#### [Work request]
Starting at the line below holding "9. ❌ Ignoring Info Table" and stopping at the line holding "- [ ] 3-Day Rule shows Day 1/3 or Day 2/3", print every line exactly, both ends included, and leave the rest out.

#### [Data to examine]

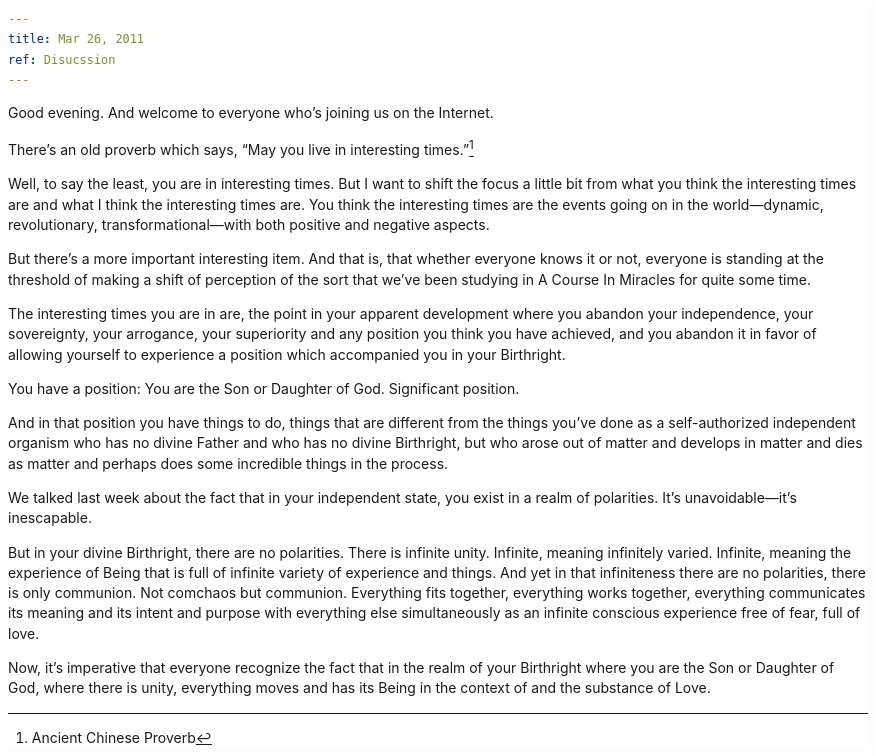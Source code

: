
 ```yaml
---
title: Mar 26, 2011
ref: Disucssion
---
```


Good evening. And welcome to everyone who&rsquo;s joining us on the
Internet.

There&rsquo;s an old proverb which says, &ldquo;May you live in
interesting times.&rdquo;[^1]

Well, to say the least, you are in interesting times. But I want to
shift the focus a little bit from what you think the interesting times
are and what I think the interesting times are. You think the
interesting times are the events going on in the world&mdash;dynamic,
revolutionary, transformational&mdash;with both positive and negative
aspects.

But there&rsquo;s a more important interesting item. And that is, that
whether everyone knows it or not, everyone is standing at the threshold
of making a shift of perception of the sort that we&rsquo;ve been
studying in A Course In Miracles for quite some time.

The interesting times you are in are, the point in your apparent
development where you abandon your independence, your sovereignty, your
arrogance, your superiority and any position you think you have
achieved, and you abandon it in favor of allowing yourself to experience
a position which accompanied you in your Birthright.

You have a position: You are the Son or Daughter of God. Significant
position.

And in that position you have things to do, things that are different
from the things you&rsquo;ve done as a self-authorized independent
organism who has no divine Father and who has no divine Birthright, but
who arose out of matter and develops in matter and dies as matter and
perhaps does some incredible things in the process.

We talked last week about the fact that in your independent state, you
exist in a realm of polarities. It&rsquo;s unavoidable&mdash;it&rsquo;s
inescapable.

But in your divine Birthright, there are no polarities. There is
infinite unity. Infinite, meaning infinitely varied. Infinite, meaning
the experience of Being that is full of infinite variety of experience
and things. And yet in that infiniteness there are no polarities, there
is only communion. Not comchaos but communion. Everything fits together,
everything works together, everything communicates its meaning and its
intent and purpose with everything else simultaneously as an infinite
conscious experience free of fear, full of love.

Now, it&rsquo;s imperative that everyone recognize the fact that in the
realm of your Birthright where you are the Son or Daughter of God, where
there is unity, everything moves and has its Being in the context of and
the substance of Love.


[^1]: Ancient Chinese Proverb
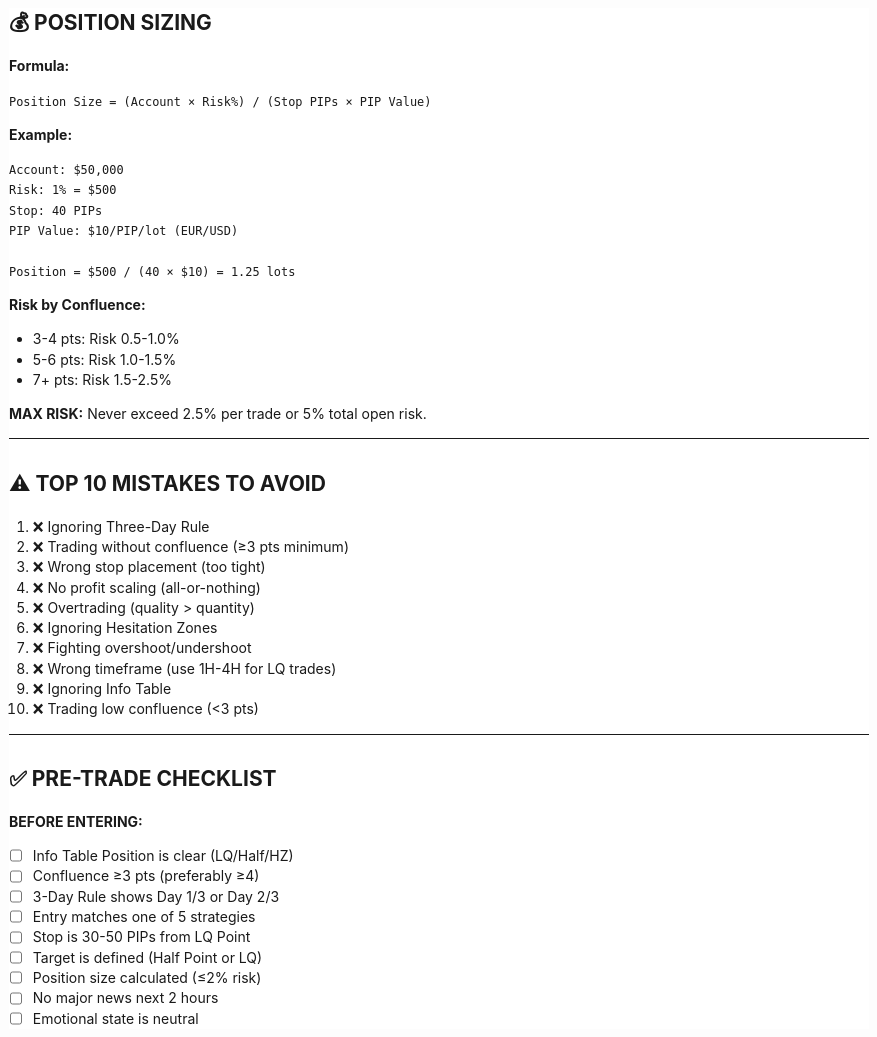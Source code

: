 
## 💰 POSITION SIZING

**Formula:**
```
Position Size = (Account × Risk%) / (Stop PIPs × PIP Value)
```

**Example:**
```
Account: $50,000
Risk: 1% = $500
Stop: 40 PIPs
PIP Value: $10/PIP/lot (EUR/USD)

Position = $500 / (40 × $10) = 1.25 lots
```

**Risk by Confluence:**
- 3-4 pts: Risk 0.5-1.0%
- 5-6 pts: Risk 1.0-1.5%
- 7+ pts: Risk 1.5-2.5%

**MAX RISK:** Never exceed 2.5% per trade or 5% total open risk.

---

## ⚠️ TOP 10 MISTAKES TO AVOID

1. ❌ Ignoring Three-Day Rule
2. ❌ Trading without confluence (≥3 pts minimum)
3. ❌ Wrong stop placement (too tight)
4. ❌ No profit scaling (all-or-nothing)
5. ❌ Overtrading (quality > quantity)
6. ❌ Ignoring Hesitation Zones
7. ❌ Fighting overshoot/undershoot
8. ❌ Wrong timeframe (use 1H-4H for LQ trades)
9. ❌ Ignoring Info Table
10. ❌ Trading low confluence (<3 pts)

---

## ✅ PRE-TRADE CHECKLIST

**BEFORE ENTERING:**
- [ ] Info Table Position is clear (LQ/Half/HZ)
- [ ] Confluence ≥3 pts (preferably ≥4)
- [ ] 3-Day Rule shows Day 1/3 or Day 2/3
- [ ] Entry matches one of 5 strategies
- [ ] Stop is 30-50 PIPs from LQ Point
- [ ] Target is defined (Half Point or LQ)
- [ ] Position size calculated (≤2% risk)
- [ ] No major news next 2 hours
- [ ] Emotional state is neutral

#### [Solution below]
9. ❌ Ignoring Info Table
10. ❌ Trading low confluence (<3 pts)

---

## ✅ PRE-TRADE CHECKLIST

**BEFORE ENTERING:**
- [ ] Info Table Position is clear (LQ/Half/HZ)
- [ ] Confluence ≥3 pts (preferably ≥4)
- [ ] 3-Day Rule shows Day 1/3 or Day 2/3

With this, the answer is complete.